Task item: Among the entries, which lines carry the string "Regulator"? Copy every one.
*** Record extracts Section Begins ***
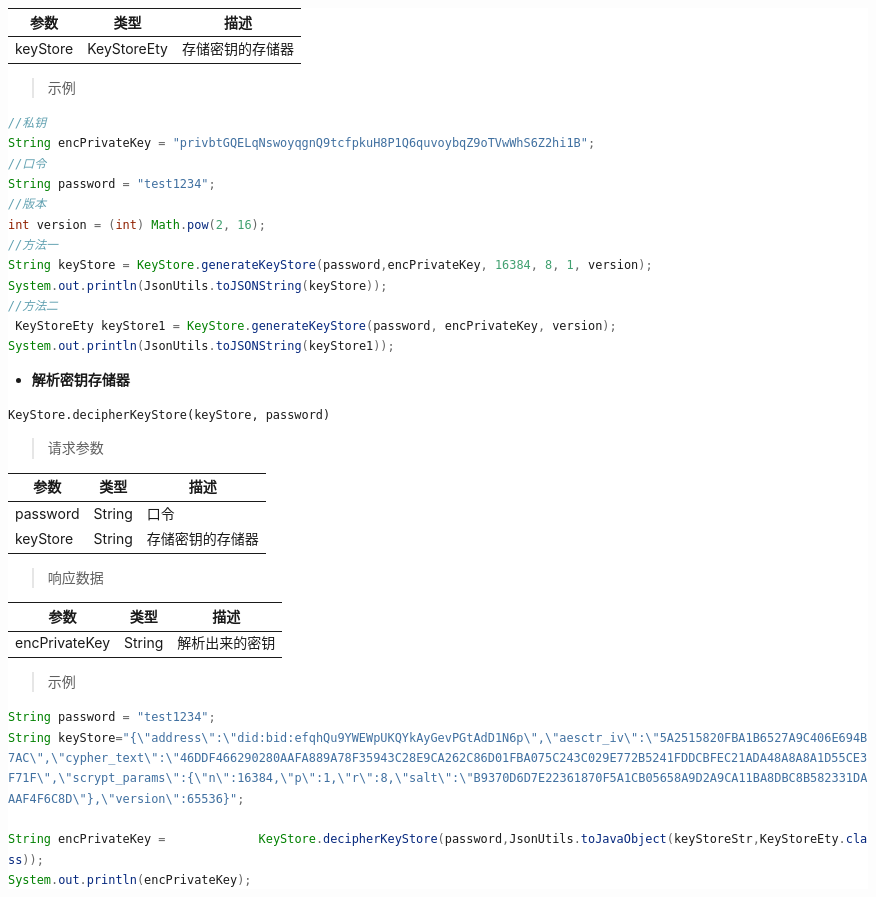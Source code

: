 | 参数     | 类型        | 描述             |
| -------- | ----------- | ---------------- |
| keyStore | KeyStoreEty | 存储密钥的存储器 |

> 示例

```java
//私钥
String encPrivateKey = "privbtGQELqNswoyqgnQ9tcfpkuH8P1Q6quvoybqZ9oTVwWhS6Z2hi1B";
//口令
String password = "test1234";
//版本
int version = (int) Math.pow(2, 16);
//方法一
String keyStore = KeyStore.generateKeyStore(password,encPrivateKey, 16384, 8, 1, version);
System.out.println(JsonUtils.toJSONString(keyStore));
//方法二
 KeyStoreEty keyStore1 = KeyStore.generateKeyStore(password, encPrivateKey, version);
System.out.println(JsonUtils.toJSONString(keyStore1));

```

+ **解析密钥存储器**

```
KeyStore.decipherKeyStore(keyStore, password)
```

>  请求参数

| 参数     | 类型   | 描述             |
| -------- | ------ | ---------------- |
| password | String | 口令             |
| keyStore | String | 存储密钥的存储器 |

> 响应数据

| 参数          | 类型   | 描述           |
| ------------- | ------ | -------------- |
| encPrivateKey | String | 解析出来的密钥 |

> 示例

```java
String password = "test1234";
String keyStore="{\"address\":\"did:bid:efqhQu9YWEWpUKQYkAyGevPGtAdD1N6p\",\"aesctr_iv\":\"5A2515820FBA1B6527A9C406E694B7AC\",\"cypher_text\":\"46DDF466290280AAFA889A78F35943C28E9CA262C86D01FBA075C243C029E772B5241FDDCBFEC21ADA48A8A8A1D55CE3F71F\",\"scrypt_params\":{\"n\":16384,\"p\":1,\"r\":8,\"salt\":\"B9370D6D7E22361870F5A1CB05658A9D2A9CA11BA8DBC8B582331DAAAF4F6C8D\"},\"version\":65536}";

String encPrivateKey =             KeyStore.decipherKeyStore(password,JsonUtils.toJavaObject(keyStoreStr,KeyStoreEty.class));
System.out.println(encPrivateKey);

```
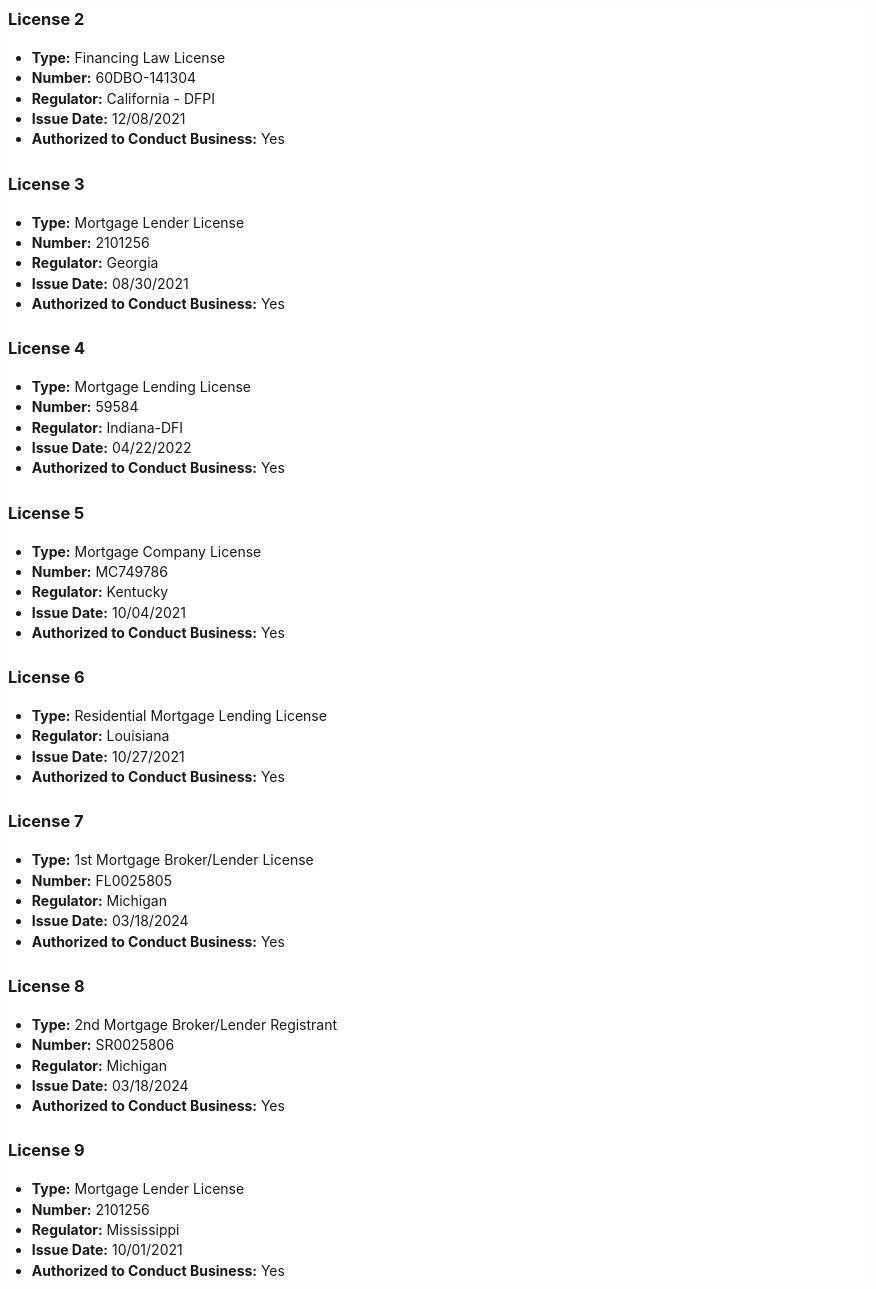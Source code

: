 ### License 2
- **Type:** Financing Law License
- **Number:** 60DBO-141304
- **Regulator:** California - DFPI
- **Issue Date:** 12/08/2021
- **Authorized to Conduct Business:** Yes

### License 3
- **Type:** Mortgage Lender License
- **Number:** 2101256
- **Regulator:** Georgia
- **Issue Date:** 08/30/2021
- **Authorized to Conduct Business:** Yes

### License 4
- **Type:** Mortgage Lending License
- **Number:** 59584
- **Regulator:** Indiana-DFI
- **Issue Date:** 04/22/2022
- **Authorized to Conduct Business:** Yes

### License 5
- **Type:** Mortgage Company License
- **Number:** MC749786
- **Regulator:** Kentucky
- **Issue Date:** 10/04/2021
- **Authorized to Conduct Business:** Yes

### License 6
- **Type:** Residential Mortgage Lending License
- **Regulator:** Louisiana
- **Issue Date:** 10/27/2021
- **Authorized to Conduct Business:** Yes

### License 7
- **Type:** 1st Mortgage Broker/Lender License
- **Number:** FL0025805
- **Regulator:** Michigan
- **Issue Date:** 03/18/2024
- **Authorized to Conduct Business:** Yes

### License 8
- **Type:** 2nd Mortgage Broker/Lender Registrant
- **Number:** SR0025806
- **Regulator:** Michigan
- **Issue Date:** 03/18/2024
- **Authorized to Conduct Business:** Yes

### License 9
- **Type:** Mortgage Lender License
- **Number:** 2101256
- **Regulator:** Mississippi
- **Issue Date:** 10/01/2021
- **Authorized to Conduct Business:** Yes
*** Record extracts Section Ends ***
Task result:
- **Regulator:** California - DFPI
- **Regulator:** Georgia
- **Regulator:** Indiana-DFI
- **Regulator:** Kentucky
- **Regulator:** Louisiana
- **Regulator:** Michigan
- **Regulator:** Michigan
- **Regulator:** Mississippi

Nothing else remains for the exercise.